Top of Given records

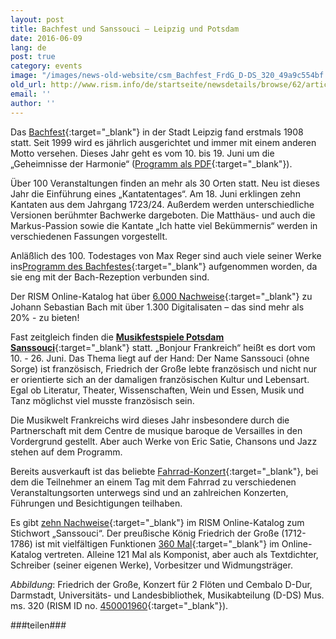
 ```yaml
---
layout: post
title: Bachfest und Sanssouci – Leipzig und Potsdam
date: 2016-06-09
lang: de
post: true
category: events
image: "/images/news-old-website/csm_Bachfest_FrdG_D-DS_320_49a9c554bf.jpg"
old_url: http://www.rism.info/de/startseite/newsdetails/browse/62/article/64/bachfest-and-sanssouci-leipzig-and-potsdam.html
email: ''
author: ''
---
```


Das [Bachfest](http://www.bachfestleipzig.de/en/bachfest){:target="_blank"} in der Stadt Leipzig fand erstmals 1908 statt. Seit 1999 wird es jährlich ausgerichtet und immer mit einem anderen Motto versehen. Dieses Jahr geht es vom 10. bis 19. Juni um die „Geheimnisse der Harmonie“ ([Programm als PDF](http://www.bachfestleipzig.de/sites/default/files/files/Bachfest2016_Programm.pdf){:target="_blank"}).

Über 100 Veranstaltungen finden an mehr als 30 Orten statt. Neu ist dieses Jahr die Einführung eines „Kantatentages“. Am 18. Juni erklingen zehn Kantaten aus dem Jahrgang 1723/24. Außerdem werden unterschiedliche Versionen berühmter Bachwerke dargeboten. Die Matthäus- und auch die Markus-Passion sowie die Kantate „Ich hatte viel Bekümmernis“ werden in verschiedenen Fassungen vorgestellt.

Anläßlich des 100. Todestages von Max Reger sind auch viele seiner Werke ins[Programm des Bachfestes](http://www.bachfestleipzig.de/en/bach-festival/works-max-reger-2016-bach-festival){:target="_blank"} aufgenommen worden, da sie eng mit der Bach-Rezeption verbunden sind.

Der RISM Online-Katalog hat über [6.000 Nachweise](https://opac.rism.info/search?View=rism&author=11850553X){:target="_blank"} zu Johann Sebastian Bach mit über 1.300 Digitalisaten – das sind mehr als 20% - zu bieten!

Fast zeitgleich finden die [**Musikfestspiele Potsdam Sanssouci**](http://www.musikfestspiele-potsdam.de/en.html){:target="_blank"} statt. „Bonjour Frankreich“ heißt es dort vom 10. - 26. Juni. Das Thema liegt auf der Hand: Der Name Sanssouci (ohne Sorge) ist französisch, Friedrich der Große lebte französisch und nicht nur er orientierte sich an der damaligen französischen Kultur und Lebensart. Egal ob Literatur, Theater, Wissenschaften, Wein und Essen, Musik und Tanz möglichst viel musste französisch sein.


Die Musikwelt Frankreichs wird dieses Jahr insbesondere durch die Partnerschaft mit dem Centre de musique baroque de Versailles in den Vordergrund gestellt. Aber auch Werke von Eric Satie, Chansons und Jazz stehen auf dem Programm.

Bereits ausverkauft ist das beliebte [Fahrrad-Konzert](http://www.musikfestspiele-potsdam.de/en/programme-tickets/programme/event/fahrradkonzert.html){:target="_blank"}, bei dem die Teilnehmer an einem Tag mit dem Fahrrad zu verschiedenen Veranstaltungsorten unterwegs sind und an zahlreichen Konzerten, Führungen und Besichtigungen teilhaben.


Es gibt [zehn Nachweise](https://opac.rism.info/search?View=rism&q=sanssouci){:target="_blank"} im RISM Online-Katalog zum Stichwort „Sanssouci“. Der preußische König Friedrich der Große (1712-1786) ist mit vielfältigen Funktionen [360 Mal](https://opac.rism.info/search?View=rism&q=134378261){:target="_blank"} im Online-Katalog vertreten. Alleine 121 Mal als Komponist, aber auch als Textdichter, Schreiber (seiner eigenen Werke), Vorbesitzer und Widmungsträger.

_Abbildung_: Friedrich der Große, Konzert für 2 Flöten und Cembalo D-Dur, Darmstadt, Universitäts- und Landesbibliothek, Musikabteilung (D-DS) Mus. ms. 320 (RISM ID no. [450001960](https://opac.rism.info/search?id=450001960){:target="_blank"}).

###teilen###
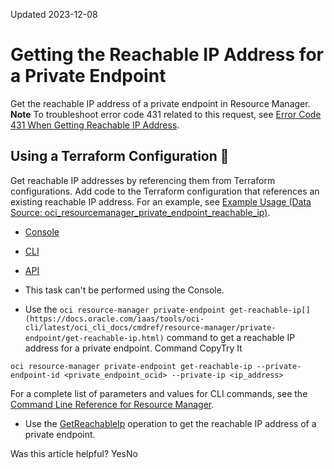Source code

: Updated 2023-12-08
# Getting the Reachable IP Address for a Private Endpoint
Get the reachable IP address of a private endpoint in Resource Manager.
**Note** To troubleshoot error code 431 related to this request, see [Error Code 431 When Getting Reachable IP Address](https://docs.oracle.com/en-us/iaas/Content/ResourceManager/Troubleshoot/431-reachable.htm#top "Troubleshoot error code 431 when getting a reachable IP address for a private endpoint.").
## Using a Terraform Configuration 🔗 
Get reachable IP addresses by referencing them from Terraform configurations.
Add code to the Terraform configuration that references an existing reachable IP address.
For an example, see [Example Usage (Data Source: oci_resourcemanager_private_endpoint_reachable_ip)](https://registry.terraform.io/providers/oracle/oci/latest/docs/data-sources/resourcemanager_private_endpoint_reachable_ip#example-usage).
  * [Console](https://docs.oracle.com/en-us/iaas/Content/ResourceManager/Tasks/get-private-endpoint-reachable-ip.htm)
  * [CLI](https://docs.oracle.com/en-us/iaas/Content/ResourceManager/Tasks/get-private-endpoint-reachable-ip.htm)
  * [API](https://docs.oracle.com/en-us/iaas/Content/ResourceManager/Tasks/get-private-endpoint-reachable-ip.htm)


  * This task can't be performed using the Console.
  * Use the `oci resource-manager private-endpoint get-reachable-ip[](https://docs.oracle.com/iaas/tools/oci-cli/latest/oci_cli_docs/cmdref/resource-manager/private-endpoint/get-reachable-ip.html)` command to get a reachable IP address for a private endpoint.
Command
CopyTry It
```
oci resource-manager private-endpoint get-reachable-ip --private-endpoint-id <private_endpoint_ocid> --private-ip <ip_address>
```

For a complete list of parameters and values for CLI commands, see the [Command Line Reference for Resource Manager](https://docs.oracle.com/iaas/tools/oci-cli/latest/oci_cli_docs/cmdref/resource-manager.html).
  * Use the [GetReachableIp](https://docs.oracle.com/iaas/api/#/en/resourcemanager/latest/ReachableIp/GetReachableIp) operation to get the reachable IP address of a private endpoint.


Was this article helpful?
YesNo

Bottom of Given records

:: Activity ::
Every line of the data that includes the word "author" should be copied.

:: Result of the exercise ::
author: ''
Der RISM Online-Katalog hat über [6.000 Nachweise](https://opac.rism.info/search?View=rism&author=11850553X){:target="_blank"} zu Johann Sebastian Bach mit über 1.300 Digitalisaten – das sind mehr als 20% - zu bieten!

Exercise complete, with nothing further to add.